▸ **What the task asks**
Copy out all lines in the data below containing the string "begin".

(Records from a data source)
# # # # # # #

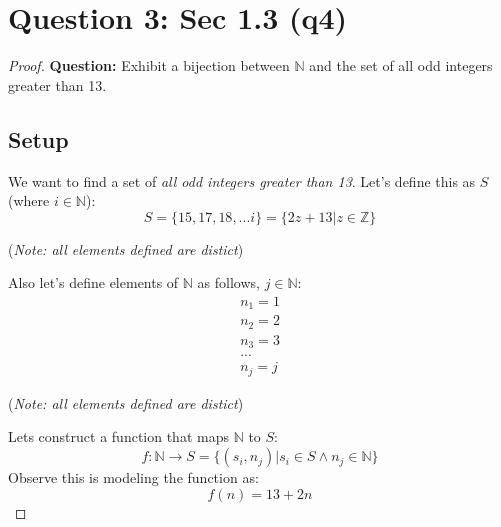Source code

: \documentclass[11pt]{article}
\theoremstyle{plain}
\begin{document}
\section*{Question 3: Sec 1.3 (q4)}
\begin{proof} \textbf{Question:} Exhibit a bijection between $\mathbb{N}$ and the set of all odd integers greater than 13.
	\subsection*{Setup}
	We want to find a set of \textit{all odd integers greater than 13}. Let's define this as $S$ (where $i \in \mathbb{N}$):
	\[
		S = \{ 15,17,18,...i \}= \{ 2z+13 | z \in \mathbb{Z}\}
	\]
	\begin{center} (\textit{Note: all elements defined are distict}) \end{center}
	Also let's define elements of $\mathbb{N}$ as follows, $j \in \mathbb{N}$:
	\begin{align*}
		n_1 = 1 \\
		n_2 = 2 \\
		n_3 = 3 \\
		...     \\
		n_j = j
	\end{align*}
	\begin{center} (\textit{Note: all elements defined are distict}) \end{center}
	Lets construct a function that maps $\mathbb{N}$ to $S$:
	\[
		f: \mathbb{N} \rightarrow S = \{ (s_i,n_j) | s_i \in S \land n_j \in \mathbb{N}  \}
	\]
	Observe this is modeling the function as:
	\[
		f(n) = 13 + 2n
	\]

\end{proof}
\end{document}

# # # # # # #

▸ **Response to the task**
\begin{document}
\begin{proof} \textbf{Question:} Exhibit a bijection between $\mathbb{N}$ and the set of all odd integers greater than 13.
	\begin{center} (\textit{Note: all elements defined are distict}) \end{center}
	\begin{align*}
	\begin{center} (\textit{Note: all elements defined are distict}) \end{center}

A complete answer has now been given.